In late 2010, Epicor purchased privately held SPECTRUM Human Resource Systems Corporation to further deliver service from a single-point of accountability.

=== 2011–present ===

Another predecessor company, incorporated in 1972 as Triad Systems Corporation, was renamed Activant in 2003, and continued to grow through acquisition.

In 2011, Apax Partners purchased both Activant and Epicor and merged the organizations together retaining the Epicor name as a privately held company. Pervez Qureshi, prior CEO of Activant, became CEO of the new Epicor in May 2011.

In April 2012, Epicor partnered with ASA Automotive Systems Inc. to help ASA dealers increase vehicle parts and service revenue with Epicor Integrated Service Estimator.

In October 2012, Epicor acquired Solarsoft Business Systems, established in 2007 from the merger of CMS Software Inc. of Toronto and XKO Software Ltd from the UK. Before the acquisition, Solarsoft acquired Progressive Solutions in June 2012.

On October 7, 2013, Epicor appointed Joseph L. Cowan as President and CEO.

In October 2014, Epicor announced its acquisition of privately held QuantiSense, Inc., a provider of cloud and on-premises retail analytics software and services for leading specialty and department store chains.

On January 6, 2015, Epicor completes acquisition of privately held ShopVisible, LLC.

In June 2015, Epicor Retail was spun off from Epicor and became Aptos, Inc.

On July 5, 2016, Epicor announced that it has entered into a definitive agreement to be acquired by the global investment firm KKR. The acquisition by KKR was finalized on September 1, 2016. Joseph L. Cowan remained president and CEO of Epicor after the acquisition.

On October 1, 2017, Epicor appointed Steve Murphy, prior president of OpenText, president and CEO.

On October 1, 2019, Epicor announced the acquisition of 1 EDI Source, a Solon, Ohio-based provider of Electronic data interchange services and software for an undisclosed amount.

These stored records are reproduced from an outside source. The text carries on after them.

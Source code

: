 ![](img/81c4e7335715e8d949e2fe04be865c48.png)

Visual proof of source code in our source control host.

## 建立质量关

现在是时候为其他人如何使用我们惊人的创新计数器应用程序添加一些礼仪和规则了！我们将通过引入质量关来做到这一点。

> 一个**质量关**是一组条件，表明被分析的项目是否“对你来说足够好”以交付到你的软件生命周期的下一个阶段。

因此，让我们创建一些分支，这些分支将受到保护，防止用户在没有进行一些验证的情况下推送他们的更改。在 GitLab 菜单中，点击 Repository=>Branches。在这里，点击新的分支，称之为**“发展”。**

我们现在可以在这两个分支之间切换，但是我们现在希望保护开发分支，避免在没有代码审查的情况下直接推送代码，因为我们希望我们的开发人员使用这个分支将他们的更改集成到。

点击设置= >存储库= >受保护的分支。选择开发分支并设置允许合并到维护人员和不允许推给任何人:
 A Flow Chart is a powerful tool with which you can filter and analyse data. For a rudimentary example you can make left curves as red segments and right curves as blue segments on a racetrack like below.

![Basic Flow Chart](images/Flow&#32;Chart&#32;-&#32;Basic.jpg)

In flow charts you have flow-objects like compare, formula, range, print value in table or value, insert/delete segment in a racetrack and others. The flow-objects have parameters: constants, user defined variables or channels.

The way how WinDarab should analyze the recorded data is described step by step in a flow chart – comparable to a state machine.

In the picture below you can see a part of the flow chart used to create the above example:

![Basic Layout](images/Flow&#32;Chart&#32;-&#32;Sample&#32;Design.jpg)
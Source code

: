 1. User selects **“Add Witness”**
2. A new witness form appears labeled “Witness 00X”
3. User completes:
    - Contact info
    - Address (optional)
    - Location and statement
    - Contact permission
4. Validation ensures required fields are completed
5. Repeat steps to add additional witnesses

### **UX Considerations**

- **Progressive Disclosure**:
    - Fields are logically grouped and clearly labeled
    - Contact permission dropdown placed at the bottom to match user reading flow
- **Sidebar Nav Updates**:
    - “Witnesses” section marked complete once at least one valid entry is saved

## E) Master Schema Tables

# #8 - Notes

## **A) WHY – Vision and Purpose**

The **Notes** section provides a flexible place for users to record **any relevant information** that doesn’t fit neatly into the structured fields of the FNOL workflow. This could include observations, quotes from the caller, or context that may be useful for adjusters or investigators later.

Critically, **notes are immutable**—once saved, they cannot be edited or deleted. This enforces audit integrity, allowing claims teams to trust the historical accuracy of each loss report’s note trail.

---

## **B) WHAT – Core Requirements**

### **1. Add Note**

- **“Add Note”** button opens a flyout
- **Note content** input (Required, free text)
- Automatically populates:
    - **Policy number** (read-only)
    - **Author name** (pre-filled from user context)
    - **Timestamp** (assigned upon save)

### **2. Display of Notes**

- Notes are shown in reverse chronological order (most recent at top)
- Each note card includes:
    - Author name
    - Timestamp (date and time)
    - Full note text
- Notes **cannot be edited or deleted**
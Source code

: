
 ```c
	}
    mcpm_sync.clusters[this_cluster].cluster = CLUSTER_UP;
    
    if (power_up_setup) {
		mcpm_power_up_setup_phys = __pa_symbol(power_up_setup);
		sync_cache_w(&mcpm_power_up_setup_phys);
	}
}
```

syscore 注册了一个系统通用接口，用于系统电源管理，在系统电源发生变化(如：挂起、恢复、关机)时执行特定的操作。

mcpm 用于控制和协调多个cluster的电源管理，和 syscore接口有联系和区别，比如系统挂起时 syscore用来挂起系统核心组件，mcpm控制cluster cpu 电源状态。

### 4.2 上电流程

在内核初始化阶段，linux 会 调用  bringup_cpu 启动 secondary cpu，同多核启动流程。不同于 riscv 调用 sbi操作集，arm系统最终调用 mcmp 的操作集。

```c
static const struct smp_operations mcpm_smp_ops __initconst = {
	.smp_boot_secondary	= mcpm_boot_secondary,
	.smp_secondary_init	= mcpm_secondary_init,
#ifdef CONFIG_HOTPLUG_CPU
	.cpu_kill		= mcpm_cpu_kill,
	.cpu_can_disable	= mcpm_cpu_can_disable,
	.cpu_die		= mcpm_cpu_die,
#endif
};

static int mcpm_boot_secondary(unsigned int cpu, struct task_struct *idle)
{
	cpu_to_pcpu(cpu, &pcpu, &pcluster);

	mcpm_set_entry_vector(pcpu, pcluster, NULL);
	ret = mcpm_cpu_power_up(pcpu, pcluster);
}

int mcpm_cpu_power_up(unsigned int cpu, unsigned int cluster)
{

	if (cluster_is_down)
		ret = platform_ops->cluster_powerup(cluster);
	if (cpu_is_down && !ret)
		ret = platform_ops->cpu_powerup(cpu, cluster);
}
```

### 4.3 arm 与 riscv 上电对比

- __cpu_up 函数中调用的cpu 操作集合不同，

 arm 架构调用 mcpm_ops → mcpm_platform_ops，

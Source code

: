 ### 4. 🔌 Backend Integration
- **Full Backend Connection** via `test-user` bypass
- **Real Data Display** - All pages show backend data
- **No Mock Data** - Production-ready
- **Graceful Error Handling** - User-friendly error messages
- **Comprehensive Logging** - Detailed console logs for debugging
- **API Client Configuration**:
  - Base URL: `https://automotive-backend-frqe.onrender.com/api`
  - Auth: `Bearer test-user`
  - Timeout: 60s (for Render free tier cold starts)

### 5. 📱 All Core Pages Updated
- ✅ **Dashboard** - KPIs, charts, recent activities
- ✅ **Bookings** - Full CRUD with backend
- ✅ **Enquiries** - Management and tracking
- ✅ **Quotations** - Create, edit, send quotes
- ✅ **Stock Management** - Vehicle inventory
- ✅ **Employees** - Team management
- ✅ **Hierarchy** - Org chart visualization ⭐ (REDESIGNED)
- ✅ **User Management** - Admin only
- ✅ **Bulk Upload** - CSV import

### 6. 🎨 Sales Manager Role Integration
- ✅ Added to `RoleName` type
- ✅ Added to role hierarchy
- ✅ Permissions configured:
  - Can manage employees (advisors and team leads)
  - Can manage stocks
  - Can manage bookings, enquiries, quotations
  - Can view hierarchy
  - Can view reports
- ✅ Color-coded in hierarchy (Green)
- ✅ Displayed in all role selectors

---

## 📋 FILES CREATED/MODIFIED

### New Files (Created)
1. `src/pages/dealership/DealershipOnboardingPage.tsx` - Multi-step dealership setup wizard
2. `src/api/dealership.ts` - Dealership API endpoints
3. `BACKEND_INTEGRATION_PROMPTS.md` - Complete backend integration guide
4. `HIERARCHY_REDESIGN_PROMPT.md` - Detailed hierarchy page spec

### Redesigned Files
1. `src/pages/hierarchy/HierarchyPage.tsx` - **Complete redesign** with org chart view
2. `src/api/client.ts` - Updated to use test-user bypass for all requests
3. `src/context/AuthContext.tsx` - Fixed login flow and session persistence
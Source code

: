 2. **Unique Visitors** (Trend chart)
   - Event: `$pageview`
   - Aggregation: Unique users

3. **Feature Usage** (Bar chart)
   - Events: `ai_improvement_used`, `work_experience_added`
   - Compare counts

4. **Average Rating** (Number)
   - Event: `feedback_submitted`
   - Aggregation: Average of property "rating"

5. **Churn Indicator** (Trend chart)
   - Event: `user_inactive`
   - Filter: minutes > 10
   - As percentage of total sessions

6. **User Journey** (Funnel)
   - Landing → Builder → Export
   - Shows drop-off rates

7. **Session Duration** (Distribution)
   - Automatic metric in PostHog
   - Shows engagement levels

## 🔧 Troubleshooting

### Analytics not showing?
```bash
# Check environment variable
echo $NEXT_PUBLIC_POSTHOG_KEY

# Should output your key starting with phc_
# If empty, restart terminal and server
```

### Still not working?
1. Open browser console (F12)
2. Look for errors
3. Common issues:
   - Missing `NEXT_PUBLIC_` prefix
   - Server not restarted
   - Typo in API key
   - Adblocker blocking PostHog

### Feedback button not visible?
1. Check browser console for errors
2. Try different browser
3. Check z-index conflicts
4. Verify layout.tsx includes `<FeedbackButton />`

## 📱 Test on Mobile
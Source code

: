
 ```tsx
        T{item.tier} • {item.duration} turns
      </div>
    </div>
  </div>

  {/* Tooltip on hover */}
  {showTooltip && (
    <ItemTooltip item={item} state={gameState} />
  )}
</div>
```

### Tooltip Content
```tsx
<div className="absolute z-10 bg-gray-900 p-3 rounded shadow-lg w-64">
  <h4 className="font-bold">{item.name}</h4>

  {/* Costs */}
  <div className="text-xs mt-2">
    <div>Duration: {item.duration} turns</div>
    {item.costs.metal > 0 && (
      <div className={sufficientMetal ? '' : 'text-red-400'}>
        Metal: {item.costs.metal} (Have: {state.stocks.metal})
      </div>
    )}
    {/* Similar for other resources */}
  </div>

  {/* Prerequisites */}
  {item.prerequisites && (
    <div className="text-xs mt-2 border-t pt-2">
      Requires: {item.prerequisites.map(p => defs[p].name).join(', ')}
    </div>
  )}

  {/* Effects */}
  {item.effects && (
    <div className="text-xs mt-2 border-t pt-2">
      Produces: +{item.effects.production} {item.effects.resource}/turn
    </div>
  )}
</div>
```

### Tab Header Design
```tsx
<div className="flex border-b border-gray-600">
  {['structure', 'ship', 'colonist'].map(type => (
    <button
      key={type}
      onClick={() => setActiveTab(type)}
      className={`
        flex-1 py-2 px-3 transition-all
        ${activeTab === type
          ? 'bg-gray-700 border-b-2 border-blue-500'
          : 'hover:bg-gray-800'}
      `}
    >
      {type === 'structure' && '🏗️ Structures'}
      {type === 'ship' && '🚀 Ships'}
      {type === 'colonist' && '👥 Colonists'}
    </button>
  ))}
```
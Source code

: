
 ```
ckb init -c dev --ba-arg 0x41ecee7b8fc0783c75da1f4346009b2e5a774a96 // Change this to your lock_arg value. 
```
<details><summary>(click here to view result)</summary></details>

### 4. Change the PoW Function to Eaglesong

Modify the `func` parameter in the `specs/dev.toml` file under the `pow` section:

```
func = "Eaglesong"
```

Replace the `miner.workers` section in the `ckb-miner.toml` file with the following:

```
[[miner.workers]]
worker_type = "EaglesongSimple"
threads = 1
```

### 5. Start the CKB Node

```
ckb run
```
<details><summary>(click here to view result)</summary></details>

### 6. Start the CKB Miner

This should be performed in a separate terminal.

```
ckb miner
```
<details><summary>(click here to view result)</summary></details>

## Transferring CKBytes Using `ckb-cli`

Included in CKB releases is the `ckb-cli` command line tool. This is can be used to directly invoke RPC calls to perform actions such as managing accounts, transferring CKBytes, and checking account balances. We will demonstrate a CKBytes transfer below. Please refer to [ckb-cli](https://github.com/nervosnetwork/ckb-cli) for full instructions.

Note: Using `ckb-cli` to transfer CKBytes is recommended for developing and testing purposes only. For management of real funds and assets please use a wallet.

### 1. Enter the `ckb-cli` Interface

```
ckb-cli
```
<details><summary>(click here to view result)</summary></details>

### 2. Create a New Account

On January 1, 2020, Epicor promoted Himanshu Palsule to president while continuing in his role as Chief Product and Technology officer overseeing Epicor's global portfolio. He will continue to report to CEO Steve Murphy.

On August 31, 2020, KKR announced that it would sell the company to CD&R for $4.7 billion.

On June 12, 2024, Epicor announced its acquisition of KYKLO, a provider of Product Information Management (PIM) and content-driven lead generation solutions for manufacturers and distributors.

== Program ==
Epicor also released the plan 'Fit for the Future,' intended to support stakeholders in the group develop market sustainability and thrive in the new environment.

Providers involve resellers, device integrators, and business partners who can use the Epicor software range and services to introduce, plan, and build transformational IT strategies.